Carnitas With Pico De Gallo - cooking recipe

Ingredients
    1 tablespoon olive oil
    6 pounds boneless pork shoulder
    1 cup ground cumin
    4 dried New Mexico chiles, seeded and cut into 1/2 inch pieces
    1 onion, quartered
    6 cloves garlic, halved
    1 jalapeno pepper, seeded and minced
    6 cups water
    6 tomatoes, chopped
    1 onion, chopped
    2 tomatillos, husked and chopped
    2 jalapeno pepper, seeded and minced
    1/3 cup lime juice
    1 tablespoon salt
    1/4 teaspoon ground black pepper
Preparation
    Heat the olive oil in a large skillet over medium-high heat.
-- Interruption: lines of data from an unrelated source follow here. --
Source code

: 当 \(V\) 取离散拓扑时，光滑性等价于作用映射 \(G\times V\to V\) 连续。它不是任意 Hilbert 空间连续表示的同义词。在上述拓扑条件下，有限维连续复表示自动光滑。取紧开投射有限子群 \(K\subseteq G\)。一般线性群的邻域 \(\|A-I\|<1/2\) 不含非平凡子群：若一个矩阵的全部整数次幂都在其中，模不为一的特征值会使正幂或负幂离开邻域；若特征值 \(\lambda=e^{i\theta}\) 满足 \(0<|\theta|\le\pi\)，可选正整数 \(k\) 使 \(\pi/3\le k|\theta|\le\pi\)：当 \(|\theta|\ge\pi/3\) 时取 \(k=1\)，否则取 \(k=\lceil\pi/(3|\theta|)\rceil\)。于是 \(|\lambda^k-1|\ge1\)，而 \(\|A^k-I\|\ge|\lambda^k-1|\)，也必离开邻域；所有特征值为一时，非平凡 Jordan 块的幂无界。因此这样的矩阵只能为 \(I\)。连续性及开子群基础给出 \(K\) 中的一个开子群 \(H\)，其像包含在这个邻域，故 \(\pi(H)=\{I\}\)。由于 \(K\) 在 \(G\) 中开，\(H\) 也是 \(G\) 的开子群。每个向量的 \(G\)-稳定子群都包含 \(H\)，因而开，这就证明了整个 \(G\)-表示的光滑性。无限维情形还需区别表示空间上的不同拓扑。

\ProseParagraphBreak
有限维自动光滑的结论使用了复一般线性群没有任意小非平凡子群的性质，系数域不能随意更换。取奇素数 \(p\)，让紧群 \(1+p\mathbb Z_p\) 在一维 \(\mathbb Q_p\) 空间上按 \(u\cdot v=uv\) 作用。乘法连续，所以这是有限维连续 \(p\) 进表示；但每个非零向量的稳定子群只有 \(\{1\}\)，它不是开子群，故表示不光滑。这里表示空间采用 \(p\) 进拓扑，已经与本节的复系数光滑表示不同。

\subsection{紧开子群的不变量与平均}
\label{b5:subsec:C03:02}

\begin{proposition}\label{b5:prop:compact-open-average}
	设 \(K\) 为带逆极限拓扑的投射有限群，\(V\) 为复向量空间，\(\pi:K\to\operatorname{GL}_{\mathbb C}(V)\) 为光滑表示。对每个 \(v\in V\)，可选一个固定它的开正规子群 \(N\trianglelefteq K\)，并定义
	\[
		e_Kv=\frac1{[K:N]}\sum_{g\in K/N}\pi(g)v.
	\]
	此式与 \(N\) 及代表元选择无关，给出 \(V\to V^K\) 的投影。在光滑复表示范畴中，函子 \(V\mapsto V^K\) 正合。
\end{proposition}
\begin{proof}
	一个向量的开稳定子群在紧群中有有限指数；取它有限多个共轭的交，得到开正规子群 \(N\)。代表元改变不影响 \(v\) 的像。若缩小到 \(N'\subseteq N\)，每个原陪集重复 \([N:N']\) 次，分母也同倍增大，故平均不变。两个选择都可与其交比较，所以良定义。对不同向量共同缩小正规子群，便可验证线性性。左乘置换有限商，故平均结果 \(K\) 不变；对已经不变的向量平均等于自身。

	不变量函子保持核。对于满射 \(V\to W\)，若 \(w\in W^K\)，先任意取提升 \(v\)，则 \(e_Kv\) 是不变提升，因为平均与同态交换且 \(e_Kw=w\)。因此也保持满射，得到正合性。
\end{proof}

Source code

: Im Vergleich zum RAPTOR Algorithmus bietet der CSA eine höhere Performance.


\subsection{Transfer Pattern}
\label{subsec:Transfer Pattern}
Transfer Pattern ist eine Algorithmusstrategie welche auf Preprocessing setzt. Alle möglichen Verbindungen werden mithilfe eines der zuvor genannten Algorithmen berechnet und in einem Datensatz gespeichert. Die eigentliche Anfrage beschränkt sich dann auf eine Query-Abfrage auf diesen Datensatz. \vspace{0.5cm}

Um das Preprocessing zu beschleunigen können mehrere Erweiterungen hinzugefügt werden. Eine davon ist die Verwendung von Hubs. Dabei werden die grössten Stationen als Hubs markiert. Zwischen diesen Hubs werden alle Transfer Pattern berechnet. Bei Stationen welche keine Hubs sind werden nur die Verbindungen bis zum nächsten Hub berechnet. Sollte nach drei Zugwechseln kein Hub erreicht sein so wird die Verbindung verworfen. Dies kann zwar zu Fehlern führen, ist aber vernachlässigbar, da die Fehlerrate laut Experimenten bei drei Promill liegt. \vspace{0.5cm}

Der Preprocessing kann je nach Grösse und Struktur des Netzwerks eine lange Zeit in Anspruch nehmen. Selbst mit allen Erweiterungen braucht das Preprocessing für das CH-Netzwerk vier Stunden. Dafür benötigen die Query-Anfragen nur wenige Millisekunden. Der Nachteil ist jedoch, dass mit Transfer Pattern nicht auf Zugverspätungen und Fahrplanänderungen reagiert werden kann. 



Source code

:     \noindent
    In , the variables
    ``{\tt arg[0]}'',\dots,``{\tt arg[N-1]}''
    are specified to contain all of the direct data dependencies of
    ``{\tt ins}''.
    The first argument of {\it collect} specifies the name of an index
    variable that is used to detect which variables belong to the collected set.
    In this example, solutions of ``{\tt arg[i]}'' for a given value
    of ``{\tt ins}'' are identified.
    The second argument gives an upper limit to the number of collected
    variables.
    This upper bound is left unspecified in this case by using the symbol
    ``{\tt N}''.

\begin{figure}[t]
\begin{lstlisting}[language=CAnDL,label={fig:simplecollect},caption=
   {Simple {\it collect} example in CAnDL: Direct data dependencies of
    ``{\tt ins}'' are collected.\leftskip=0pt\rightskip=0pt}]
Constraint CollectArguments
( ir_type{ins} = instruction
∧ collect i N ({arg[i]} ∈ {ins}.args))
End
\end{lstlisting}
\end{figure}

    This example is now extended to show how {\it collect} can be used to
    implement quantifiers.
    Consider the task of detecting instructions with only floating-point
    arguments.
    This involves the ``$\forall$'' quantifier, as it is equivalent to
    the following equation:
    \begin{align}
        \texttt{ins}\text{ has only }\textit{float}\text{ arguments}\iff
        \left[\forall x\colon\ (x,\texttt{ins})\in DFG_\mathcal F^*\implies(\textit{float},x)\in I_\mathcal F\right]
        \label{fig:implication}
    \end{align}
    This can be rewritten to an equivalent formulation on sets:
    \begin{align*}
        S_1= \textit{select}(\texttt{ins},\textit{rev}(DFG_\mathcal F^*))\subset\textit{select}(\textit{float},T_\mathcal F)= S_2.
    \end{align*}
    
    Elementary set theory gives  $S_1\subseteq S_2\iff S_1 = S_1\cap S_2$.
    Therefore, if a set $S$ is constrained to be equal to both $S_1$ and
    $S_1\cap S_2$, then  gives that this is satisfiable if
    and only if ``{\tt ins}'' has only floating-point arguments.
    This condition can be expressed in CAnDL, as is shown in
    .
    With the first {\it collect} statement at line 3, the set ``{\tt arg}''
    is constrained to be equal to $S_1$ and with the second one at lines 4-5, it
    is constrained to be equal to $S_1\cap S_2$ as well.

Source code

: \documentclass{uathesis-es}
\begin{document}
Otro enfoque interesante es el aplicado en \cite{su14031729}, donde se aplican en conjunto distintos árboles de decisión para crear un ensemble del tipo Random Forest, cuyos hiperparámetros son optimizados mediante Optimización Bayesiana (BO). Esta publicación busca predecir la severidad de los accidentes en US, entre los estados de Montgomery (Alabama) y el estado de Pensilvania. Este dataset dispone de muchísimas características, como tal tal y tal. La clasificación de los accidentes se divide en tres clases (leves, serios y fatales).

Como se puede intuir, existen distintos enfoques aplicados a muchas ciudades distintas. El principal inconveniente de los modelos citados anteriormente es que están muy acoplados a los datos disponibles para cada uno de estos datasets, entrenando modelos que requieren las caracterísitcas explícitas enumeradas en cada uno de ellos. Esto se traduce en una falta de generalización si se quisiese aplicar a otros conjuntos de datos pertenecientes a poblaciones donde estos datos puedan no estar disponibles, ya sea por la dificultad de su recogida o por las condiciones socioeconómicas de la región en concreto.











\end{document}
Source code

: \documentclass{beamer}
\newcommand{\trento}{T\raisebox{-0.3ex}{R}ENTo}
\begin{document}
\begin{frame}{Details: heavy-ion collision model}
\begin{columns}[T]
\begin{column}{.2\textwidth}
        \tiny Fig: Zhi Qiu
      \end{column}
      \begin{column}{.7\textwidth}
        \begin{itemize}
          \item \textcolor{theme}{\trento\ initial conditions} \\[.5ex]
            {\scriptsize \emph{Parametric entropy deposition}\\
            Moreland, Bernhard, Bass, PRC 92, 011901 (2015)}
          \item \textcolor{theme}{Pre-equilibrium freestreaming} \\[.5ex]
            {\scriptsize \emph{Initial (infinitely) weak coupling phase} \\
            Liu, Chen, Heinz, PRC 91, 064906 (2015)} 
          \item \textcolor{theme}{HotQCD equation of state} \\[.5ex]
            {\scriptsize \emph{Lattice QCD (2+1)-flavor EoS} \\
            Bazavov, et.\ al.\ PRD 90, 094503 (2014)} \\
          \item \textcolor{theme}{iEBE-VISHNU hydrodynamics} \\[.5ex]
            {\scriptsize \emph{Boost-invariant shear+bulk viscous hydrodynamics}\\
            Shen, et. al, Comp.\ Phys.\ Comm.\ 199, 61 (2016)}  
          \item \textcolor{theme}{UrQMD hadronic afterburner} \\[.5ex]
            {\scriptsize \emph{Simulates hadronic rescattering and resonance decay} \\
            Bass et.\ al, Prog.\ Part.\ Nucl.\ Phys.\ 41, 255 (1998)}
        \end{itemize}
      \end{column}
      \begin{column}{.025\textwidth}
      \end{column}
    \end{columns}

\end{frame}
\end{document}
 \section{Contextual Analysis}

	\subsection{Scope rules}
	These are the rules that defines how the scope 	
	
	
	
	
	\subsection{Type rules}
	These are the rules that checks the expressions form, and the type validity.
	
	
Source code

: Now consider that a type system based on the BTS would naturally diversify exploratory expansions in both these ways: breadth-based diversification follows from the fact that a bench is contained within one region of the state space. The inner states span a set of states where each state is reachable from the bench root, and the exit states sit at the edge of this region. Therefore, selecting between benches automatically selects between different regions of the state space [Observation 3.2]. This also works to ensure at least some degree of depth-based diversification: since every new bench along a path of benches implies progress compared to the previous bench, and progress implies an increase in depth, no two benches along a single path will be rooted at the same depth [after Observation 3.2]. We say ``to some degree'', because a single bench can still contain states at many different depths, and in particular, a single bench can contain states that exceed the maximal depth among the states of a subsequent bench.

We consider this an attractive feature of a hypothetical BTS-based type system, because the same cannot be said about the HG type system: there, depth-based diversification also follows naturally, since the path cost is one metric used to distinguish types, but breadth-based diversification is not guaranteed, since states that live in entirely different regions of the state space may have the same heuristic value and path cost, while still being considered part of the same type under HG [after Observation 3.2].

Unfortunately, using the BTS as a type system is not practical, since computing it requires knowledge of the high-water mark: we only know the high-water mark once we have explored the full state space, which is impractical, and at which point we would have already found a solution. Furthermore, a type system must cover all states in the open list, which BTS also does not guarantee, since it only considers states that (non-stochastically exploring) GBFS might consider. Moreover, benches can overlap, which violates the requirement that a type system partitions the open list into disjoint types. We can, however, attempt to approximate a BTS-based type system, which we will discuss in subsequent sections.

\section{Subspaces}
Sear the pork in the hot oil until browned on all sides, about 10 minutes. Place into a slow cooker along with the cumin, New Mexico chiles, quartered onion, garlic, and 1 minced jalapeno pepper. Pour in the water, cover, and cook on High for 6 to 8 hours, then reduce heat to Low and cook until the pork is tender and easily shredded, 12 to 16 hours more. Once cooked, remove the pork and vegetables to a large bowl and shred finely with two forks. Mix in enough cooking liquid to moisten the meat to your taste.
    Prepare the pico de gallo 2 to 6 hours before the carnitas will be ready. Combine the tomatoes, onion, tomatillos, and 2 minced jalapeno peppers in a mixing bowl. Season with lime juice, salt, and pepper. Mix well, and refrigerate until ready to serve.